ニュースなどで少年犯罪を耳にすると、とてもやるせない気持ちがしませんか。最近は厳罰化の流れもあり、少年犯罪であっても厳しい視線が向けられます。少年犯罪においては、刑法や刑事訴訟法の適用はなく、少年法の適用があります。
また、一般の刑事事件では検察官が主導権を握りますが、家庭裁判所が主導権を握っています。このような違いが出る背景には、何があるのでしょうか。
一般の刑事事件の場合、検察官が主導権を握って、罪を犯したと疑われる者(被疑者)に対して、この者が罪を犯したということを裁判で証明します。検察官には、被疑者を起訴するかどうかを決める権限があります。
一方、少年の刑事事件の場合は、検察官にそのような権限はなく、家庭裁判所が処分をするかどうかの判断をします。一般の刑事事件と比較して少年事件の場合、検察から裁判所へ手続が流れるのではなく、家庭裁判所から検察へと手続が流れることから「逆送」と呼ばれます。

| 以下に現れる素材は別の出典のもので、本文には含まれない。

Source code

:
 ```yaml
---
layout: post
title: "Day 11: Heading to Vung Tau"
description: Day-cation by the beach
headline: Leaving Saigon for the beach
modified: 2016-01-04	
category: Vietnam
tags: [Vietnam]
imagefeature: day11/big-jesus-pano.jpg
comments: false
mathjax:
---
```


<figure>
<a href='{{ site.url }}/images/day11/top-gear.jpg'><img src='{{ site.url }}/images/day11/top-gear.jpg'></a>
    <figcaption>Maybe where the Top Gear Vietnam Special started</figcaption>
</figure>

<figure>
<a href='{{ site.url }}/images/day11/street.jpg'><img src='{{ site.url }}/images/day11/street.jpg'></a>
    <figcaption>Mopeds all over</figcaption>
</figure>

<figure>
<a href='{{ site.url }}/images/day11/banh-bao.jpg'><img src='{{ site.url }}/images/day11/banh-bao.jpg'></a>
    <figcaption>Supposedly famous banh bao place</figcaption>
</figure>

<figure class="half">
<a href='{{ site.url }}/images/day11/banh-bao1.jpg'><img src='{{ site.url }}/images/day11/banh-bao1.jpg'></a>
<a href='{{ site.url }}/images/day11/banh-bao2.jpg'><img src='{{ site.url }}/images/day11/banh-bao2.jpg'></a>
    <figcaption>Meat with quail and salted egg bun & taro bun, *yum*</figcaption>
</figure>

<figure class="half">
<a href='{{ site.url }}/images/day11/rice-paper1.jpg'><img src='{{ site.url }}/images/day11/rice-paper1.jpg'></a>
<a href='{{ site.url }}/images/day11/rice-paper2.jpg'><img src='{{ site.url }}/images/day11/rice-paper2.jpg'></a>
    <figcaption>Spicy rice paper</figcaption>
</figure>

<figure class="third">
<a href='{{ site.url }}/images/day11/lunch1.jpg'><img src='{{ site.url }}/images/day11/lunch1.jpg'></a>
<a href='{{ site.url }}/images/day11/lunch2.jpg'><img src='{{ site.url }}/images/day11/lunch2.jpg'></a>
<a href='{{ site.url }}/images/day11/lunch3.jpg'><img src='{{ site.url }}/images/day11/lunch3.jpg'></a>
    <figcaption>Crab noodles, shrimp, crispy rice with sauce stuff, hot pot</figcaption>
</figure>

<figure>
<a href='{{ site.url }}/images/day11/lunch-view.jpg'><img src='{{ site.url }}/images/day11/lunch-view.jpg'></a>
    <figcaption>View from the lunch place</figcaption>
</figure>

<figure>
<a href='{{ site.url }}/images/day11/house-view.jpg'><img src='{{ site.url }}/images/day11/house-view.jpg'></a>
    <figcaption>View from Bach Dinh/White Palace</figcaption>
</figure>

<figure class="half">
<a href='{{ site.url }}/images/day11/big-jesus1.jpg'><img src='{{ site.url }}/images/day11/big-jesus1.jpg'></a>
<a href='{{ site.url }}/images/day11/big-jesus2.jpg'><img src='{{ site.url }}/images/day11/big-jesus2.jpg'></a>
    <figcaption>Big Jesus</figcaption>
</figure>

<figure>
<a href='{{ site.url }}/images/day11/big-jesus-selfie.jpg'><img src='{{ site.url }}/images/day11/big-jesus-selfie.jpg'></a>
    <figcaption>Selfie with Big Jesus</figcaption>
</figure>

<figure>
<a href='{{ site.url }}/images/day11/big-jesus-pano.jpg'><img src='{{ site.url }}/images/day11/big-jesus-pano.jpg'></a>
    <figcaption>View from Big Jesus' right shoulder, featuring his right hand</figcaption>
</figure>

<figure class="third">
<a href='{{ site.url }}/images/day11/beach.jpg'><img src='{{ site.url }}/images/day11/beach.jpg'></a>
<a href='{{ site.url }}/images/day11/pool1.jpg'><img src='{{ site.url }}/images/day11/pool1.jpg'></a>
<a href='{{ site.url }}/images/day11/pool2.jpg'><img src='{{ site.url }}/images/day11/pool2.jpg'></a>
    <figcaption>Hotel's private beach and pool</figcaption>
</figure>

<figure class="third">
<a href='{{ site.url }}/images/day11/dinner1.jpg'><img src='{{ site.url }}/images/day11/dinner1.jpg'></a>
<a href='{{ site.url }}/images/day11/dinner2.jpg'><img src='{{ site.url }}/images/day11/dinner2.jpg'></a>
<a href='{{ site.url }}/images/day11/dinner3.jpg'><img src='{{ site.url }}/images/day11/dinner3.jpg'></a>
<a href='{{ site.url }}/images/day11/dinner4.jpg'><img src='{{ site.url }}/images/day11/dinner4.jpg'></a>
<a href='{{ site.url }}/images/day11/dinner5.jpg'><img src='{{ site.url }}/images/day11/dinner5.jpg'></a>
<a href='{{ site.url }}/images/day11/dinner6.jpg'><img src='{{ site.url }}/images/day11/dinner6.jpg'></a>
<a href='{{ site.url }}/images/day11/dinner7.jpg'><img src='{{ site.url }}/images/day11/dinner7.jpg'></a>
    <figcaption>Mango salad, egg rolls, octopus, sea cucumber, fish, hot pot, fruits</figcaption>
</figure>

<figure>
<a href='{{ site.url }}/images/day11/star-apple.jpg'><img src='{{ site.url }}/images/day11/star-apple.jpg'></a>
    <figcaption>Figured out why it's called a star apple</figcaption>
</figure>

少年事件の場合、まだ少年ということもあり自力での更生の可能性が残されていると考えられています。そこで、一般の刑事事件の被疑者とは違う扱いをしているものといえます。また、一般の刑事事件では懲役や罰金などの刑罰しかありませんが、少年事件では保護処分というものがあります。これも更生の可能性に着目したからでしょう。しかし、最近のひどい少年犯罪をみていると、果たして更生の可能性というのがあるのかどうかという点も疑問がないわけではありません。